— THE PROBLEM —
Show each line of the entries below in which the word "Faculdades" appears.

— DATA SHOWN —
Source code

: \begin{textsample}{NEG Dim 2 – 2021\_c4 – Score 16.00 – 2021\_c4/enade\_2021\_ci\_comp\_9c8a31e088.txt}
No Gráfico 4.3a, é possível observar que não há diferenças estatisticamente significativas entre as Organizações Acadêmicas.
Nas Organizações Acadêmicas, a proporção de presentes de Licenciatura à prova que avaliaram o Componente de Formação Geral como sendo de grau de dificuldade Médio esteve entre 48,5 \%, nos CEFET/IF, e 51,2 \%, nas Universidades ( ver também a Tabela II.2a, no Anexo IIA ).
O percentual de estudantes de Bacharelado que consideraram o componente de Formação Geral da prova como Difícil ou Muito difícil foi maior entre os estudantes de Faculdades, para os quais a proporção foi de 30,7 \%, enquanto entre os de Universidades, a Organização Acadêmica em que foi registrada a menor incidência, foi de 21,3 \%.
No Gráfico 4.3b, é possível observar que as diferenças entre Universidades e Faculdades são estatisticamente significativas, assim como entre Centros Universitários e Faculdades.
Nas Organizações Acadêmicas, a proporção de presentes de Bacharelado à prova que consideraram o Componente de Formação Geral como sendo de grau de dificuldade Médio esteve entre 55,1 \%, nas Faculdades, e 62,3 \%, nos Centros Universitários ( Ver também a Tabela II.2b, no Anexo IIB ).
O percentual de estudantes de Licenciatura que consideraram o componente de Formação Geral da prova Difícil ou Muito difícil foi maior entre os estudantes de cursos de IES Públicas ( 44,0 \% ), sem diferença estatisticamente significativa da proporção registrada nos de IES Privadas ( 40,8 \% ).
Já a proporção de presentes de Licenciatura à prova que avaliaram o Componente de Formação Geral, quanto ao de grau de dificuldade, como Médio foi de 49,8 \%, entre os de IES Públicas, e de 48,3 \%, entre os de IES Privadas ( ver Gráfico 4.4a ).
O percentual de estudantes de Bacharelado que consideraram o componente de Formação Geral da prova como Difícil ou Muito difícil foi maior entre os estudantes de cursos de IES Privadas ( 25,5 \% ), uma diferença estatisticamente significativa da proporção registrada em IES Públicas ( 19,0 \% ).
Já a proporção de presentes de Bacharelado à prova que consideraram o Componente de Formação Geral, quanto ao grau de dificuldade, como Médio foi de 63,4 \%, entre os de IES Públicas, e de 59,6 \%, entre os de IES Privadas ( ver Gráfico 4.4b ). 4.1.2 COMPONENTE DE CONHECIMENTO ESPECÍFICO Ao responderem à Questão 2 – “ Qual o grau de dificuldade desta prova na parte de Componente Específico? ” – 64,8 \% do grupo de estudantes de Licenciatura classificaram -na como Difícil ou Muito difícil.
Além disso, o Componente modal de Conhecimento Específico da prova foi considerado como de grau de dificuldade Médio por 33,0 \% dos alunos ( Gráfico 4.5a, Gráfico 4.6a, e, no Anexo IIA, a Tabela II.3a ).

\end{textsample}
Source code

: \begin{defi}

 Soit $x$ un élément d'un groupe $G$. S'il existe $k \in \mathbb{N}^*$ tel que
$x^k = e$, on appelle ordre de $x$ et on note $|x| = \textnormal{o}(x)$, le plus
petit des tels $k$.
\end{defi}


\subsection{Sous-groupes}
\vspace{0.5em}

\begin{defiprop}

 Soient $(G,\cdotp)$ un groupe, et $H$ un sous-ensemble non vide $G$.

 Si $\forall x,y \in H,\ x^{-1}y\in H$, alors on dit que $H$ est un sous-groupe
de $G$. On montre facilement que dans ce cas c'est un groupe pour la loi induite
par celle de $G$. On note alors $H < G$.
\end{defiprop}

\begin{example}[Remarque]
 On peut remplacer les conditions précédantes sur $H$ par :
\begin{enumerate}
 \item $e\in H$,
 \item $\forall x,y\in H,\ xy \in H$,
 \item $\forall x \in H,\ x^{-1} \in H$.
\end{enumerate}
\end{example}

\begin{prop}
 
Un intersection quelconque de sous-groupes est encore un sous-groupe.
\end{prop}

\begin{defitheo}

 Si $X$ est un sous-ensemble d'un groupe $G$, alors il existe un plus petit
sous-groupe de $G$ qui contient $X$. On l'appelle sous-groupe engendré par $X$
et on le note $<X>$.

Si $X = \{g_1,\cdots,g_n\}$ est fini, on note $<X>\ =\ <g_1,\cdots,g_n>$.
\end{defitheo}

— REPLY TO THE TASK —
O percentual de estudantes de Bacharelado que consideraram o componente de Formação Geral da prova como Difícil ou Muito difícil foi maior entre os estudantes de Faculdades, para os quais a proporção foi de 30,7 \%, enquanto entre os de Universidades, a Organização Acadêmica em que foi registrada a menor incidência, foi de 21,3 \%.
No Gráfico 4.3b, é possível observar que as diferenças entre Universidades e Faculdades são estatisticamente significativas, assim como entre Centros Universitários e Faculdades.
Nas Organizações Acadêmicas, a proporção de presentes de Bacharelado à prova que consideraram o Componente de Formação Geral como sendo de grau de dificuldade Médio esteve entre 55,1 \%, nas Faculdades, e 62,3 \%, nos Centros Universitários ( Ver também a Tabela II.2b, no Anexo IIB ).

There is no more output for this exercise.